### Your goal
Check each line of the data, and copy those where "ranges" appears.

[Opening Provided data section]

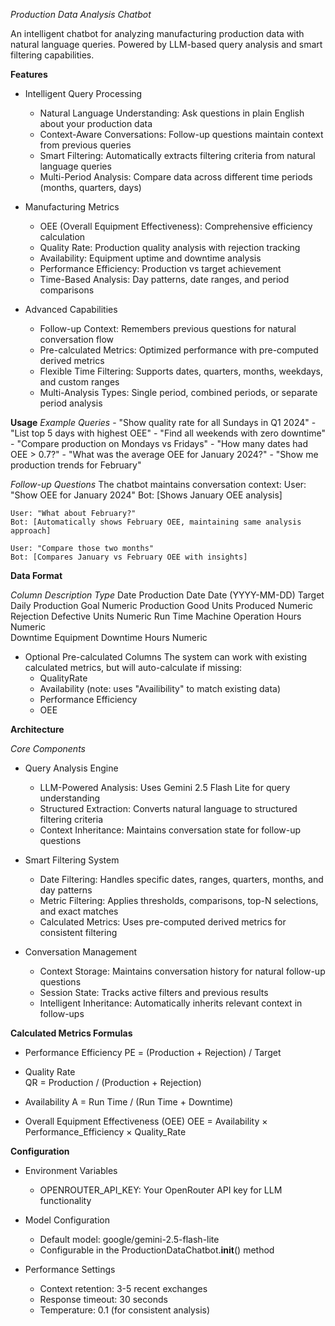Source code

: *Production Data Analysis Chatbot*

An intelligent chatbot for analyzing manufacturing production data with natural language queries. Powered by LLM-based query analysis and smart filtering capabilities.


**Features**
- Intelligent Query Processing
    - Natural Language Understanding: Ask questions in plain English about your production data
    - Context-Aware Conversations: Follow-up questions maintain context from previous queries
    - Smart Filtering: Automatically extracts filtering criteria from natural language queries
    - Multi-Period Analysis: Compare data across different time periods (months, quarters, days)

- Manufacturing Metrics
    - OEE (Overall Equipment Effectiveness): Comprehensive efficiency calculation
    - Quality Rate: Production quality analysis with rejection tracking
    - Availability: Equipment uptime and downtime analysis
    - Performance Efficiency: Production vs target achievement
    - Time-Based Analysis: Day patterns, date ranges, and period comparisons

- Advanced Capabilities
    - Follow-up Context: Remembers previous questions for natural conversation flow
    - Pre-calculated Metrics: Optimized performance with pre-computed derived metrics
    - Flexible Time Filtering: Supports dates, quarters, months, weekdays, and custom ranges
    - Multi-Analysis Types: Single period, combined periods, or separate period analysis



**Usage**
*Example Queries*
    - "Show quality rate for all Sundays in Q1 2024"
    -  "List top 5 days with highest OEE"
    - "Find all weekends with zero downtime"
    - "Compare production on Mondays vs Fridays"
    - "How many dates had OEE > 0.7?"
    - "What was the average OEE for January 2024?"
    - "Show me production trends for February"

*Follow-up Questions*
The chatbot maintains conversation context:
    User: "Show OEE for January 2024"
    Bot: [Shows January OEE analysis]

    User: "What about February?"
    Bot: [Automatically shows February OEE, maintaining same analysis approach]

    User: "Compare those two months"
    Bot: [Compares January vs February OEE with insights]



**Data Format**

*Column*         *Description*                   *Type*
Date             Production Date                 Date (YYYY-MM-DD)
Target           Daily Production Goal           Numeric
Production       Good Units Produced             Numeric             
Rejection        Defective Units                 Numeric
Run Time         Machine Operation Hours         Numeric    
Downtime         Equipment Downtime Hours        Numeric     

- Optional Pre-calculated Columns
    The system can work with existing calculated metrics, but will auto-calculate if missing:
    - QualityRate
    - Availability (note: uses "Availibility" to match existing data)
    - Performance Efficiency
    - OEE

**Architecture**

*Core Components*
- Query Analysis Engine
    - LLM-Powered Analysis: Uses Gemini 2.5 Flash Lite for query understanding
    - Structured Extraction: Converts natural language to structured filtering criteria
    - Context Inheritance: Maintains conversation state for follow-up questions

- Smart Filtering System
    - Date Filtering: Handles specific dates, ranges, quarters, months, and day patterns
    - Metric Filtering: Applies thresholds, comparisons, top-N selections, and exact matches
    - Calculated Metrics: Uses pre-computed derived metrics for consistent filtering

- Conversation Management
    - Context Storage: Maintains conversation history for natural follow-up questions
    - Session State: Tracks active filters and previous results
    - Intelligent Inheritance: Automatically inherits relevant context in follow-ups



**Calculated Metrics Formulas**

- Performance Efficiency
    PE = (Production + Rejection) / Target

- Quality Rate  
    QR = Production / (Production + Rejection)

- Availability
    A = Run Time / (Run Time + Downtime)

- Overall Equipment Effectiveness (OEE)
    OEE = Availability × Performance_Efficiency × Quality_Rate



**Configuration**

- Environment Variables
    - OPENROUTER_API_KEY: Your OpenRouter API key for LLM functionality

- Model Configuration
    - Default model: google/gemini-2.5-flash-lite
    - Configurable in the ProductionDataChatbot.__init__() method

- Performance Settings
    - Context retention: 3-5 recent exchanges
    - Response timeout: 30 seconds
    - Temperature: 0.1 (for consistent analysis)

[Closing Provided data section]

### Exercise answer
    - Time-Based Analysis: Day patterns, date ranges, and period comparisons
    - Flexible Time Filtering: Supports dates, quarters, months, weekdays, and custom ranges
    - Date Filtering: Handles specific dates, ranges, quarters, months, and day patterns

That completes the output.